TermWhat It Does in This Debate
AnarchyThe condition of having no ruler or governing authority
Political obligationThe supposed duty citizens have to obey the law
AutonomyThe ability to govern yourself and make your own decisions
Legitimate authorityAuthority that has the right to command and expect obedience
A priori anarchismThe claim that no government can be legitimate, based on reasoning alone
Contingent anarchismThe claim that governments could be legitimate but in practice aren’t
Direct actionPolitical action taken outside normal government channels (protests, boycotts, etc.)
Mutual aidVoluntary cooperation and help among people, without government forcing it

Key People

  • Robert Paul Wolff – An American philosopher who argued that legitimate government is impossible because it conflicts with our duty to think for ourselves.
  • Noam Chomsky – A linguist and political thinker who argued that authority must prove itself, and most governments can’t.
  • Peter Kropotkin – A Russian prince turned anarchist who believed humans naturally cooperate and could organize society without government.
  • Emma Goldman – A Lithuanian-born American anarchist who advocated for direct action and sometimes violence against the state.
  • Leo Tolstoy – The Russian novelist who became a Christian anarchist and argued that Christians should refuse to participate in government.
  • Max Stirner – A German philosopher who took individualism to an extreme, arguing that loyalty to anything outside yourself is a trap.

Things to Think About

  1. If you could design a society with no government, how would you handle disputes? What if two people both claim the same piece of land or the same resources?

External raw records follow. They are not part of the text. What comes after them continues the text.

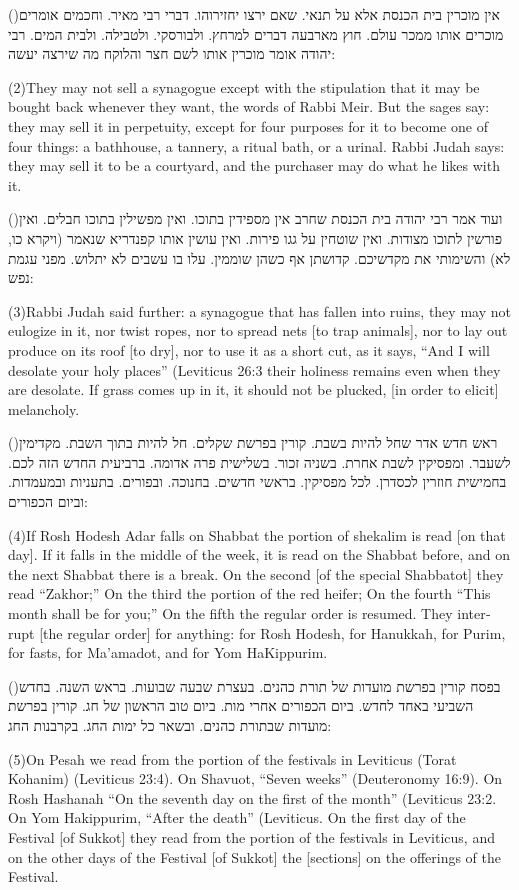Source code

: \documentclass[12pt, openany]{book}
\newcommand{\sethebfont}{
\fontsize{10.5pt}{13.1pt} \selectfont
}
\newcommand{\hebeng}[2]{
	{\sethebfont #1\\}
	
	\begin{english}
		#2
	\end{english}
}
\newcommand{\vsnum}[1]{(\hebrewnumeral{#1})\space}
\newcommand{\vsnumeng}[1]{(#1)\space}
\begin{document}
\hebeng{\vsnum{2}אין מוכרין בית הכנסת אלא על תנאי. שאם ירצו יחזירוהו. דברי רבי מאיר. וחכמים אומרים מוכרים אותו ממכר עולם. חוץ מארבעה דברים למרחץ. ולבורסקי. ולטבילה. ולבית המים. רבי יהודה אומר מוכרין אותו לשם חצר והלוקח מה שירצה יעשה: }{\vsnumeng{2}They may not sell a synagogue except with the stipulation that it may be bought back whenever they want, the words of Rabbi Meir. But the sages say: they may sell it in perpetuity, except for four purposes for it to become one of four things: a bathhouse, a tannery, a ritual bath, or a urinal. Rabbi Judah says: they may sell it to be a courtyard, and the purchaser may do what he likes with it.}%

\hebeng{\vsnum{3}ועוד אמר רבי יהודה בית הכנסת שחרב אין מספידין בתוכו. ואין מפשילין בתוכו חבלים. ואין פורשין לתוכו מצודות. ואין שוטחין על גגו פירות. ואין עושין אותו קפנדריא שנאמר (ויקרא כו, לא) והשימותי את מקדשיכם. קדושתן אף כשהן שוממין. עלו בו עשבים לא יתלוש. מפני עגמת נפש: }{\vsnumeng{3}Rabbi Judah said further: a synagogue that has fallen into ruins, they may not eulogize in it, nor twist ropes, nor to spread nets {[to trap animals]}, nor to lay out produce on its roof {[to dry]}, nor to use it as a short cut, as it says, “And I will desolate your holy places” (Leviticus 26:3 their holiness remains even when they are desolate. If grass comes up in it, it should not be plucked, {[in order to elicit]} melancholy.}%

\hebeng{\vsnum{4}ראש חדש אדר שחל להיות בשבת. קורין בפרשת שקלים. חל להיות בתוך השבת. מקדימין לשעבר. ומפסיקין לשבת אחרת. בשניה זכור. בשלישית פרה אדומה. ברביעית החדש הזה לכם. בחמישית חוזרין לכסדרן. לכל מפסיקין. בראשי חדשים. בחנוכה. ובפורים. בתעניות ובמעמדות. וביום הכפורים: }{\vsnumeng{4}If Rosh Hodesh Adar falls on Shabbat the portion of shekalim is read {[on that day]}. If it falls in the middle of the week, it is read on the Shabbat before, and on the next Shabbat there is a break. On the second {[of the special Shabbatot]} they read “Zakhor;” On the third the portion of the red heifer; On the fourth “This month shall be for you;” On the fifth the regular order is resumed. They interrupt {[the regular order]} for anything: for Rosh Hodesh, for Hanukkah, for Purim, for fasts, for Ma’amadot, and for Yom HaKippurim.}%

\hebeng{\vsnum{5}בפסח קורין בפרשת מועדות של תורת כהנים. בעצרת שבעה שבועות. בראש השנה. בחדש השביעי באחד לחדש. ביום הכפורים אחרי מות. ביום טוב הראשון של חג. קורין בפרשת מועדות שבתורת כהנים. ובשאר כל ימות החג. בקרבנות החג: }{\vsnumeng{5}On Pesah we read from the portion of the festivals in Leviticus (Torat Kohanim) (Leviticus 23:4). On Shavuot, “Seven weeks” (Deuteronomy 16:9). On Rosh Hashanah “On the seventh day on the first of the month” (Leviticus 23:2. On Yom Hakippurim, “After the death” (Leviticus. On the first day of the Festival {[of Sukkot]} they read from the portion of the festivals in Leviticus, and on the other days of the Festival {[of Sukkot]} the {[sections]} on the offerings of the Festival.}%
\end{document}

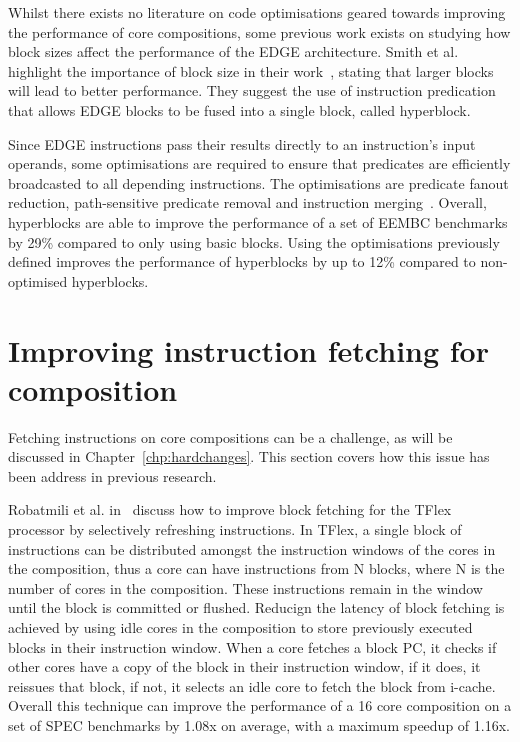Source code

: Whilst there exists no literature on code optimisations geared towards improving the performance of core compositions, some previous work exists on studying how block sizes affect the performance of the EDGE architecture.
Smith et al. highlight the importance of block size in their work~\cite{smith2006edge}, stating that larger blocks will lead to better performance.
They suggest the use of instruction predication~\cite{smith2006dataflowpred} that allows EDGE blocks to be fused into a single block, called hyperblock.

Since EDGE instructions pass their results directly to an instruction's input operands, some optimisations are required to ensure that predicates are efficiently broadcasted to all depending instructions.
The optimisations are predicate fanout reduction, path-sensitive predicate removal and instruction merging~\cite{smith2006dataflowpred}.
Overall, hyperblocks are able to improve the performance of a set of EEMBC benchmarks by 29\% compared to only using basic blocks.
Using the optimisations previously defined improves the performance of hyperblocks by up to 12\% compared to non-optimised hyperblocks.
\vspace{-1em}
\section{Improving instruction fetching for composition}
Fetching instructions on core compositions can be a challenge, as will be discussed in Chapter~\ref{chp:hardchanges}.
This section covers how this issue has been address in previous research.

Robatmili et al. in~\cite{robatmili2011uniproc} discuss how to improve block fetching for the TFlex processor by selectively refreshing instructions.
In TFlex, a single block of instructions can be distributed amongst the instruction windows of the cores in the composition, thus a core can have instructions from N blocks, where N is the number of cores in the composition.
These instructions remain in the window until the block is committed or flushed.
Reducign the latency of block fetching is achieved by using idle cores in the composition to store previously executed blocks in their instruction window.
When a core fetches a block PC, it checks if other cores have a copy of the block in their instruction window, if it does, it reissues that block, if not, it selects an idle core to fetch the block from i-cache.
Overall this technique can improve the performance of a 16 core composition on a set of SPEC benchmarks by 1.08x on average, with a maximum speedup of 1.16x.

  2. Wolff says you have a duty to think for yourself and not just obey. But what about laws you agree with—like laws against murder? Do you obey those because you want to, or because the government tells you to? Does it matter?

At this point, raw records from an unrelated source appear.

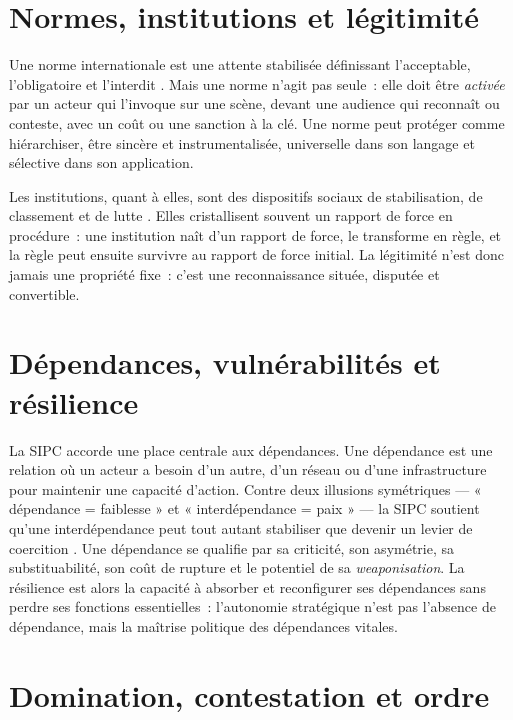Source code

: \documentclass[11pt,a4paper]{article}
\begin{document}
\section{Normes, institutions et légitimité}

Une norme internationale est une attente stabilisée définissant l'acceptable, l'obligatoire et
l'interdit \autocite{finnemoreSikkink1998}. Mais une norme n'agit pas seule~: elle doit être
\emph{activée} par un acteur qui l'invoque sur une scène, devant une audience qui reconnaît ou
conteste, avec un coût ou une sanction à la clé. Une norme peut protéger comme hiérarchiser,
être sincère et instrumentalisée, universelle dans son langage et sélective dans son
application.

Les institutions, quant à elles, sont des dispositifs sociaux de stabilisation, de classement
et de lutte \autocite{barnettFinnemore2004}. Elles cristallisent souvent un rapport de force en
procédure~: une institution naît d'un rapport de force, le transforme en règle, et la règle peut
ensuite survivre au rapport de force initial. La légitimité n'est donc jamais une propriété
fixe~: c'est une reconnaissance située, disputée et convertible.

\section{Dépendances, vulnérabilités et résilience}

La SIPC accorde une place centrale aux dépendances. Une dépendance est une relation où un acteur
a besoin d'un autre, d'un réseau ou d'une infrastructure pour maintenir une capacité d'action.
Contre deux illusions symétriques --- « dépendance = faiblesse » et « interdépendance = paix »
\autocite{keohaneNye1977} --- la SIPC soutient qu'une interdépendance peut tout autant stabiliser
que devenir un levier de coercition \autocite{farrellNewman2019}. Une dépendance se qualifie par
sa criticité, son asymétrie, sa substituabilité, son coût de rupture et le potentiel de sa
\emph{weaponisation}. La résilience est alors la capacité à absorber et reconfigurer ses
dépendances sans perdre ses fonctions essentielles~: l'autonomie stratégique n'est pas l'absence
de dépendance, mais la maîtrise politique des dépendances vitales.

\section{Domination, contestation et ordre}
\end{document}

  3. Chomsky says authority should have to prove itself. Can you think of any authority—a parent, a teacher, a coach—that has met that burden of proof? What made it legitimate?

  4. The pacifist anarchist says violence can never be justified in creating a free society. The revolutionary says sometimes it’s necessary. Who do you think is right, and why?


Where This Shows Up

  • Student councils and school rules – Are student governments legitimate? Do they have real authority, or just pretend authority? Could a school be run entirely by student consensus without teachers or principals?
  • Online communities – Reddit, Discord servers, and Minecraft servers have moderators and rules. Sometimes these are democratic, sometimes dictatorships. Which ones work best?
  • Protest movements – When people refuse to follow laws they consider unjust (like segregation laws or draft laws), they’re acting on anarchist ideas about when obedience is required.
  • Mutual aid networks – During disasters, neighbors often help each other without waiting for the government. That’s anarchism in practice.